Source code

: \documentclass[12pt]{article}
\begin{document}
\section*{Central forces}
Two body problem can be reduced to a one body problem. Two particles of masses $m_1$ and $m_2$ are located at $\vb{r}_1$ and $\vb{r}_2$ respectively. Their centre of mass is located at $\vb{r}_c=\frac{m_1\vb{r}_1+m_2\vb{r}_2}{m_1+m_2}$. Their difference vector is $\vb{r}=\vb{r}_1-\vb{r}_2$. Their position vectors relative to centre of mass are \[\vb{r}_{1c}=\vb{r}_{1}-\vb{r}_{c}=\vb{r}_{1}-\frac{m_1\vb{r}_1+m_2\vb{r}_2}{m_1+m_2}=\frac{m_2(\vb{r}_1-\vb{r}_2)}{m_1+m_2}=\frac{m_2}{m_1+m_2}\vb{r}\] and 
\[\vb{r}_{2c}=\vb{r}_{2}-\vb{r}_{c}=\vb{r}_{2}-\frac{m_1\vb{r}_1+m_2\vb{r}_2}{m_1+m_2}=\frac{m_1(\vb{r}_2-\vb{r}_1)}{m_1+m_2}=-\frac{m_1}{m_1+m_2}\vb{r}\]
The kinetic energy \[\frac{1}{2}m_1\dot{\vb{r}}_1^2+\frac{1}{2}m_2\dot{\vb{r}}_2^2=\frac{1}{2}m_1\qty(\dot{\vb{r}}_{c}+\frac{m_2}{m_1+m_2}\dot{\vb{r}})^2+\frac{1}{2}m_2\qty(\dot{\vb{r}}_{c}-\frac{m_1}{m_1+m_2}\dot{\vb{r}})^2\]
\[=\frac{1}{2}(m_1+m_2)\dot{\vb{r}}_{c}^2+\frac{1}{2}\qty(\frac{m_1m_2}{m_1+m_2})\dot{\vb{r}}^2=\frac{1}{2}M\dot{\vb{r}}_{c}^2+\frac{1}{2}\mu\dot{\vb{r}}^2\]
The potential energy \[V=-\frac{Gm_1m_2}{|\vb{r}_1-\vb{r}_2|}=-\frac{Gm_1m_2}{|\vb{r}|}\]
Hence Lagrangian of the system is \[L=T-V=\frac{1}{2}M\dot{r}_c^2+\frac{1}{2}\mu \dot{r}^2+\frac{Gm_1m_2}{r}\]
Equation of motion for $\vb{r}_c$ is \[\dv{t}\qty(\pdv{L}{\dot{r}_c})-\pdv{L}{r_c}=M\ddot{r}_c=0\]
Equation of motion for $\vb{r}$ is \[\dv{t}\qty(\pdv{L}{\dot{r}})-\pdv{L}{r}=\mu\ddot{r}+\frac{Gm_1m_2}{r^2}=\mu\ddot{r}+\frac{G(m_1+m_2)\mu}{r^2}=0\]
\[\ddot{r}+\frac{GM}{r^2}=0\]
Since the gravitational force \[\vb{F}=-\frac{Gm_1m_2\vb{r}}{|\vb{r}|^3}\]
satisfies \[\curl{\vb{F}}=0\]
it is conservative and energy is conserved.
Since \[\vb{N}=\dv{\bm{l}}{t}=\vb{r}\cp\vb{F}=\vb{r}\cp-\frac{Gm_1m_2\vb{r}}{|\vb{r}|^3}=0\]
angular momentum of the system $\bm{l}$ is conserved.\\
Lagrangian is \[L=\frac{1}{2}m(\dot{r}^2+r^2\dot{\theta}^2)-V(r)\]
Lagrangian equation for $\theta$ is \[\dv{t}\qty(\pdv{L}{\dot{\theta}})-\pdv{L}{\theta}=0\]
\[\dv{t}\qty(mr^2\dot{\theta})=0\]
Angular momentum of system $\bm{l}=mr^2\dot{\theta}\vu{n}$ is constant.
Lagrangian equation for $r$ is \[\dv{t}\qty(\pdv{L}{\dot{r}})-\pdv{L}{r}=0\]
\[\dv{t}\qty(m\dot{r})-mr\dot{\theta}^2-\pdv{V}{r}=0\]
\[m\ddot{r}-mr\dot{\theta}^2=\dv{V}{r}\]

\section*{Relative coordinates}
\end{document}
* * *
→ What needs to be done
Copy each line holding "conserved" from the material above.

→ Result for this exercise
it is conservative and energy is conserved.
angular momentum of the system $\bm{l}$ is conserved.\\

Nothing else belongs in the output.